## REQUIRED ACTION
In the listing beneath this line, copy exactly the lines starting with the one containing "along with rewrite" and going on through the one containing "We denote the".

## SUPPLIED RECORDS
■ ■ ■ ■ ■

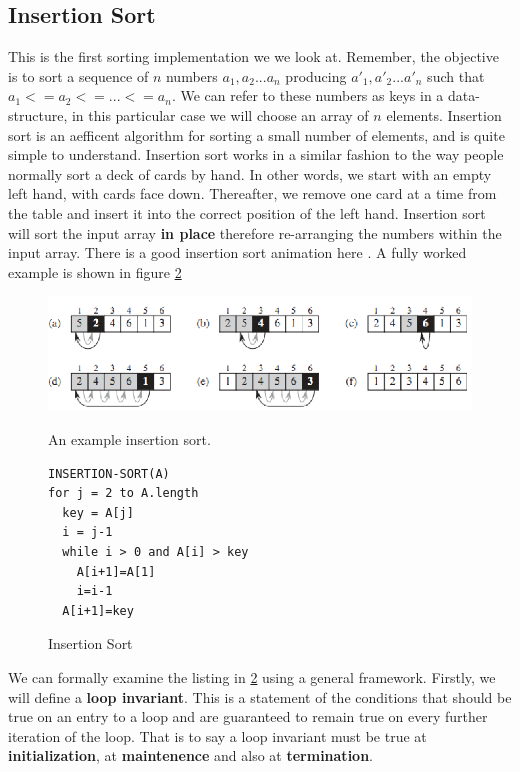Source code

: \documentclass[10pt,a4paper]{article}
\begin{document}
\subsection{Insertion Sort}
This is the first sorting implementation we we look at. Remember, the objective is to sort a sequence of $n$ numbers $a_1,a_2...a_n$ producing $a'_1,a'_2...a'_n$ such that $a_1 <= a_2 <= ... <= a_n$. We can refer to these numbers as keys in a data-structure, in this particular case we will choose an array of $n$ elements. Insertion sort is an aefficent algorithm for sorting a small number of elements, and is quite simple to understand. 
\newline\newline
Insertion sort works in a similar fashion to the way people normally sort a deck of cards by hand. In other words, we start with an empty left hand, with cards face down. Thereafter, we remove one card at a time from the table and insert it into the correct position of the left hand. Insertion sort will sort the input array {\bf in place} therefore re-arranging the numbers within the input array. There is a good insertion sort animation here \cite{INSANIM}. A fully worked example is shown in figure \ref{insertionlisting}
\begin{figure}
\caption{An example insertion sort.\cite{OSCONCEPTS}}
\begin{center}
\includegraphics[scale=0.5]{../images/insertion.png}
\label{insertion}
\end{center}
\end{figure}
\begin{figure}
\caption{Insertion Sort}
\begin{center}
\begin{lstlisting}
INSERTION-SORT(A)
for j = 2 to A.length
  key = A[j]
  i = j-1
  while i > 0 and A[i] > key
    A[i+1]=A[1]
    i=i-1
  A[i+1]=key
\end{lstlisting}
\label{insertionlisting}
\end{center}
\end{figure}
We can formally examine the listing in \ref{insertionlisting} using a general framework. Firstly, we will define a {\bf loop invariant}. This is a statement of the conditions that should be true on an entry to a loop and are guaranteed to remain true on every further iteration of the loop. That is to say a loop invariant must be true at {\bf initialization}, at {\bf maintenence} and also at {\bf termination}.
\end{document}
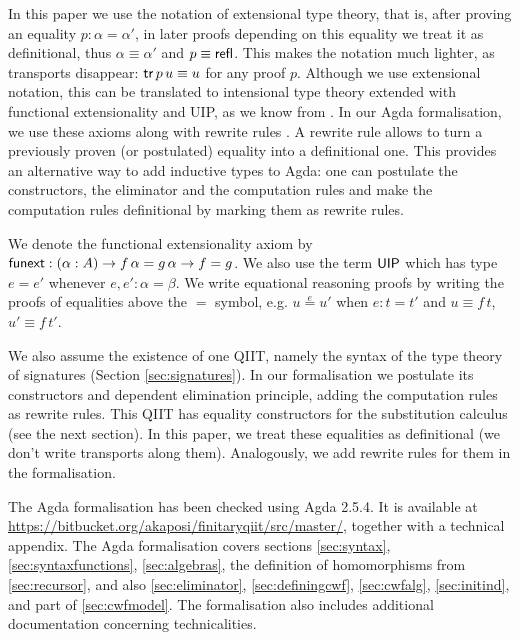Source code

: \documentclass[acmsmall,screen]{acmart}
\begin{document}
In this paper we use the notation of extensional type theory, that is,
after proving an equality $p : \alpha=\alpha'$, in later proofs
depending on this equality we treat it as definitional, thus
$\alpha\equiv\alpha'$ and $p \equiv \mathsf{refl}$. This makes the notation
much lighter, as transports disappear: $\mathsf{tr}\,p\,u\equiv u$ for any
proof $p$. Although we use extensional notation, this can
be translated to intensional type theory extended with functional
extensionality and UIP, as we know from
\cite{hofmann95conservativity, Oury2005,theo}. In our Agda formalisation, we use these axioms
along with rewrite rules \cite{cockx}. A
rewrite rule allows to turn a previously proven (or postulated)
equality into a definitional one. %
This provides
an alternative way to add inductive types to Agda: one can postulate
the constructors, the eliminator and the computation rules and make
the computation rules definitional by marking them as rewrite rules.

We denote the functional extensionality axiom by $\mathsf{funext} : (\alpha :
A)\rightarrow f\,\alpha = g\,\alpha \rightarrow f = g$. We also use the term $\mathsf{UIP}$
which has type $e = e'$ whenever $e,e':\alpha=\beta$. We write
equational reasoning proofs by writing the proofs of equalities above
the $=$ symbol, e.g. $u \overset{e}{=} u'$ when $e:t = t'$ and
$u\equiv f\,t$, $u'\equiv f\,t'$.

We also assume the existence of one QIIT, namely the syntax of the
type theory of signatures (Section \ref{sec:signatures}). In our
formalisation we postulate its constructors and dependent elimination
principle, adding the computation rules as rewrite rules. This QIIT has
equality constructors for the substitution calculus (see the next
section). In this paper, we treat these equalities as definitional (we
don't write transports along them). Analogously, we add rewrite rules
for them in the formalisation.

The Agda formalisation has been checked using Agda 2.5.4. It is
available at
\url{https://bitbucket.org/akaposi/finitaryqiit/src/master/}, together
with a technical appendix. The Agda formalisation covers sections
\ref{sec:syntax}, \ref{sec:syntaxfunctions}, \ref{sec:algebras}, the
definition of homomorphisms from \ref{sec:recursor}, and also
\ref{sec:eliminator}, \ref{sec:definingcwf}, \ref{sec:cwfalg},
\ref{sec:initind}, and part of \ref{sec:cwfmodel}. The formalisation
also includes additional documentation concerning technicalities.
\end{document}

■ ■ ■ ■ ■

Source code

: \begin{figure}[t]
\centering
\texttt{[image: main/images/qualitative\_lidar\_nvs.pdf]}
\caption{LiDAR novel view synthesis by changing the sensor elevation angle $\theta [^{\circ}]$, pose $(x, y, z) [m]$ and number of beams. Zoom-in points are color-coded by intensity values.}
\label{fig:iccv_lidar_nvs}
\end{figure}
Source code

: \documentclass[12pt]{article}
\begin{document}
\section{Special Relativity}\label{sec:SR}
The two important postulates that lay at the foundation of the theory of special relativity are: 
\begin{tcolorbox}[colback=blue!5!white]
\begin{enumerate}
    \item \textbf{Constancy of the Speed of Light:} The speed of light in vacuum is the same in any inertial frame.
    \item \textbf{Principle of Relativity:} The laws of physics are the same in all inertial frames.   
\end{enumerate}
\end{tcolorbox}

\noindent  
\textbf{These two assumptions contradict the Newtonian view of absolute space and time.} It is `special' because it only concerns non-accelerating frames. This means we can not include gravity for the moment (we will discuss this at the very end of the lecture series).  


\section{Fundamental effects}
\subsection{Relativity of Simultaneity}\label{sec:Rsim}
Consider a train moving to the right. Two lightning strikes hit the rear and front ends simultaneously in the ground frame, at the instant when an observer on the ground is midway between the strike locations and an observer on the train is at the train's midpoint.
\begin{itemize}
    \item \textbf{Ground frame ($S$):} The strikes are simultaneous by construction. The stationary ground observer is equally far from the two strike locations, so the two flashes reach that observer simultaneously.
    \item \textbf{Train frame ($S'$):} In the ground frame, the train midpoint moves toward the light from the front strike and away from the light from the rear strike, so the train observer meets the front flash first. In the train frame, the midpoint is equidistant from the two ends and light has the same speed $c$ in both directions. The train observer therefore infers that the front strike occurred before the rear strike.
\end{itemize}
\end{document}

■ ■ ■ ■ ■

## YOUR RESPONSE
along with rewrite rules \cite{cockx}. A
rewrite rule allows to turn a previously proven (or postulated)
equality into a definitional one. %
This provides
an alternative way to add inductive types to Agda: one can postulate
the constructors, the eliminator and the computation rules and make
the computation rules definitional by marking them as rewrite rules.

We denote the functional extensionality axiom by $\mathsf{funext} : (\alpha :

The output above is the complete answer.